IDPD chose a structured
questionnaire with 34 investigators from
the vicinity of Jadugoda" and used
them to collect data to prove their
assumption. The arrangement helped. They
belong to the villages which were carpet-
bombed with weird stories on uranium
hazards by motivated anti-nuclear
activists for the past few years!
"Responses to some of
the variables in few of the interview
schedules were not found to be
satisfactory and such responses were not
considered for data analysis" the
authors brazenly admitted to "cherry
picking" of the data!
"If those were receive
funds carry out such studies, is not
incumbent on them to publish the results
in scientific journals? I asked the
Ploughshares Fund.
Ms Paul Carroll of the US
agency clarified that the agency did not
have such an explicit expectation in this
case. "We invest not only money but
confidence in our grantees, and would
expect that they would conduct research
and writing in keeping with the standards
for the field".
She promised to pursue my
line of questioning with Dr.

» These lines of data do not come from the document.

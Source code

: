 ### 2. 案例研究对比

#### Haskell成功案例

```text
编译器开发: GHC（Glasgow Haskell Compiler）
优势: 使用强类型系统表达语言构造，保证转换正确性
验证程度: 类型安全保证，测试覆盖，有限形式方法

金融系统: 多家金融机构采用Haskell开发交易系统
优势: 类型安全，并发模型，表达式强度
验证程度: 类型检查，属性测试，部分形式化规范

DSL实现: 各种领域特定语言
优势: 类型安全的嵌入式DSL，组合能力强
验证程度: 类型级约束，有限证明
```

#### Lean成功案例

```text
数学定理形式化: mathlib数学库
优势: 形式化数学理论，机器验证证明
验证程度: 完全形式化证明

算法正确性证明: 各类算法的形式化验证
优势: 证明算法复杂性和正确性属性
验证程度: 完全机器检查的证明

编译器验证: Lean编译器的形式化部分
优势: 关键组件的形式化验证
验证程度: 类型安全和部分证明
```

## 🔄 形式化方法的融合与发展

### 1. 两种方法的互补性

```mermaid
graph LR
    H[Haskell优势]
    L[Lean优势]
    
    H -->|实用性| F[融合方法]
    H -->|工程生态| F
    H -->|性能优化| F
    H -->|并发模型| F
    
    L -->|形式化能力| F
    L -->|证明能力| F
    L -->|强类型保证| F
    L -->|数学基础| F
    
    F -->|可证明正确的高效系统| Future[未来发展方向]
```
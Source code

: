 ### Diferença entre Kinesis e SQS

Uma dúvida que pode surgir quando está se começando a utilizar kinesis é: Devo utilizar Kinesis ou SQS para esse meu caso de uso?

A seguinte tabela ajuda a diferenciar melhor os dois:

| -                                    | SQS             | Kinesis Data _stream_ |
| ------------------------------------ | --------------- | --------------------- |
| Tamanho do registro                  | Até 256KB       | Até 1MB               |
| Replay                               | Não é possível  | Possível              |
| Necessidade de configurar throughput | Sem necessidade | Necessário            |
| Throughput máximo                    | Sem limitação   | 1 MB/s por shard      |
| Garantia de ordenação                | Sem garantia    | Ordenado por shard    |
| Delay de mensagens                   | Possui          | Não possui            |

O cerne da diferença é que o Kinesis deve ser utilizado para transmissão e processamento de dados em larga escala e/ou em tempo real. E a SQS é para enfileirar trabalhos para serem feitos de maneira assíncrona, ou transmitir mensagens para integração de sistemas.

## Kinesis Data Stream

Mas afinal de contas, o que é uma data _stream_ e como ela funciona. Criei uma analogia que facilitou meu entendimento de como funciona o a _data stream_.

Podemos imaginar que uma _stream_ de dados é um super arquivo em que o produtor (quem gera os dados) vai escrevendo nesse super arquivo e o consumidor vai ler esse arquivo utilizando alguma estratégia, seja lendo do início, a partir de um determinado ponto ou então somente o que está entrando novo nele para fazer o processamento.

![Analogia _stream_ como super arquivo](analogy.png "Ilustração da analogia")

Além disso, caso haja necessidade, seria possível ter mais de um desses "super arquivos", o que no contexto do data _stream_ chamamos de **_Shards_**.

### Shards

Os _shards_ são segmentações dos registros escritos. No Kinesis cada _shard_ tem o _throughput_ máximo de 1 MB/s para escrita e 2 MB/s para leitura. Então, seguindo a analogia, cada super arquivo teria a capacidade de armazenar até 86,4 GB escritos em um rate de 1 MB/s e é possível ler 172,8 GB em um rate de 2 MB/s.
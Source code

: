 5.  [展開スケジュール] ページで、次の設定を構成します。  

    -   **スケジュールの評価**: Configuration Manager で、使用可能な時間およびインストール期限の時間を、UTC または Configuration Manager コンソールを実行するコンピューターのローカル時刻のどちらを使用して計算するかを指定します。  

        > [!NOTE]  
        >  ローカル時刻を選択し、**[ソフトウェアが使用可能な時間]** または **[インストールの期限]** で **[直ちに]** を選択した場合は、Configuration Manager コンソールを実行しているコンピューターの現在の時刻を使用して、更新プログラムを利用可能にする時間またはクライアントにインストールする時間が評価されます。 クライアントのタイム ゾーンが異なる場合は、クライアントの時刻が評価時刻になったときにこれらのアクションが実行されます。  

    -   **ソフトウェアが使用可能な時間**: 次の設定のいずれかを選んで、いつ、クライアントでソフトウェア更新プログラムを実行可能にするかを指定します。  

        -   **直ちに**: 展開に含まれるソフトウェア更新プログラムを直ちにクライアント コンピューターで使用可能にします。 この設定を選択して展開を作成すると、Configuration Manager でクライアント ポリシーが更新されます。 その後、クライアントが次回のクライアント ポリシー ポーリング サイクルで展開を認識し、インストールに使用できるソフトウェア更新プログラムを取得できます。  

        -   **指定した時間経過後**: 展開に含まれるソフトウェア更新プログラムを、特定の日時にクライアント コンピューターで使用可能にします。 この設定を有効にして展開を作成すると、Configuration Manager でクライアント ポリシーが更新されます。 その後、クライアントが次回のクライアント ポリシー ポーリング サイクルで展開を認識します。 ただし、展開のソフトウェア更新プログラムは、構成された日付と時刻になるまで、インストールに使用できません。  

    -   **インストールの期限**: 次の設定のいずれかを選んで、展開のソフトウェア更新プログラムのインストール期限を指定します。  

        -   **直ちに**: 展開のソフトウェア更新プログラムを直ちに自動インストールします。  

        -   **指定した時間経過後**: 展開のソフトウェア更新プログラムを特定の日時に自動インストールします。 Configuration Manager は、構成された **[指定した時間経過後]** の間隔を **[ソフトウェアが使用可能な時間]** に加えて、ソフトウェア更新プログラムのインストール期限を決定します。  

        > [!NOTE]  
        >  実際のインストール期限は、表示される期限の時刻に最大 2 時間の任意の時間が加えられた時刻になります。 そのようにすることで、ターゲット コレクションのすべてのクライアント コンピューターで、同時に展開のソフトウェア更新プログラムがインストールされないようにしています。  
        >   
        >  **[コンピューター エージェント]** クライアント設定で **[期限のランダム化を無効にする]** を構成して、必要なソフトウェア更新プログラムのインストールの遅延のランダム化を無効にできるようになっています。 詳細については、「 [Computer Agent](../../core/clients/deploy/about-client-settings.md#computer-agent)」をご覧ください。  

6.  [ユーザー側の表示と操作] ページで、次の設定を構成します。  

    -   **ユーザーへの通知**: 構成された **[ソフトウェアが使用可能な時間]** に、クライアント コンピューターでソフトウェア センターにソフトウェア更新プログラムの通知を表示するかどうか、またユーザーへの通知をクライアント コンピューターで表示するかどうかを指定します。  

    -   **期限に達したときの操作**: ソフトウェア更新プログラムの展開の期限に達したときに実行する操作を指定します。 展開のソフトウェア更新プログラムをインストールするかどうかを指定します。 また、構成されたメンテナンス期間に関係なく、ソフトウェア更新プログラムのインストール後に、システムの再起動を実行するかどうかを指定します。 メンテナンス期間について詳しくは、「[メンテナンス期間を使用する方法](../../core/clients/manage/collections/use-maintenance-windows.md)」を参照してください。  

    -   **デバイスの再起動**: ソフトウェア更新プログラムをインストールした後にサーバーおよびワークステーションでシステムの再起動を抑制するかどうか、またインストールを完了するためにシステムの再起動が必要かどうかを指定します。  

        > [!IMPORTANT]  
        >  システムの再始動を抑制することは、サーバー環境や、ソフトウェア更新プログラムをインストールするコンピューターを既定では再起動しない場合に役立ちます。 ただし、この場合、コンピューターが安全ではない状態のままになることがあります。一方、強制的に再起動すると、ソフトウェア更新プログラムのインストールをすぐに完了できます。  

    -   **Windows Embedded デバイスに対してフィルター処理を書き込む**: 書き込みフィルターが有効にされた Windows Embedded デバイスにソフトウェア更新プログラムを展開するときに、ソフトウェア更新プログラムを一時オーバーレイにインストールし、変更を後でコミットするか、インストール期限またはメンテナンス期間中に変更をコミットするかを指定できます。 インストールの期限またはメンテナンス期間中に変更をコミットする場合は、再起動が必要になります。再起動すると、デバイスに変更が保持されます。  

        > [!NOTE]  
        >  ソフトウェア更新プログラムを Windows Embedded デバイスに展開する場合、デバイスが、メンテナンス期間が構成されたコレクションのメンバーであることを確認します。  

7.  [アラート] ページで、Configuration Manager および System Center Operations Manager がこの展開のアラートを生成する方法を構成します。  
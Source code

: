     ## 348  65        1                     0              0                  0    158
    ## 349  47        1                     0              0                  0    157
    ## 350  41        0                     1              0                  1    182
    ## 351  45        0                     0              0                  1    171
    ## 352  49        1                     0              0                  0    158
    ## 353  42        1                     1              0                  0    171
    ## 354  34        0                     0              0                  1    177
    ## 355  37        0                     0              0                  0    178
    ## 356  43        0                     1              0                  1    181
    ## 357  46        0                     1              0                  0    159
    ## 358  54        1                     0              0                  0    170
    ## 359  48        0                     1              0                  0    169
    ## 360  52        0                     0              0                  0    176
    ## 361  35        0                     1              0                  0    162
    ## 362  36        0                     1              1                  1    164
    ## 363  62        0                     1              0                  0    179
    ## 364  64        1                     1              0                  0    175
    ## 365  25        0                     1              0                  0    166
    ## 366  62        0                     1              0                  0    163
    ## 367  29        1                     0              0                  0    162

Arun Mitra,
the project director for their grant at
IDPD and would convey his response to me.
None of the medical committees of
qualified specialists, which surveyed
Jaudugoda villages found any disease
which could be related to radiation
exposure. Based on media reports and
other documents an advocate filed a
Public Interest Litigation (No 188 of
1999) in the Supreme Court of India. On
April 15, 2004, the Supreme Court
dismissed the Petition. The court
explicitly stated that it did not find
any merit in the petition.
Voice of sanity must prevail
over fear and ignorance. The nation must
benefit from mining uranium, a virtually
useless metal except as a nuclear fuel.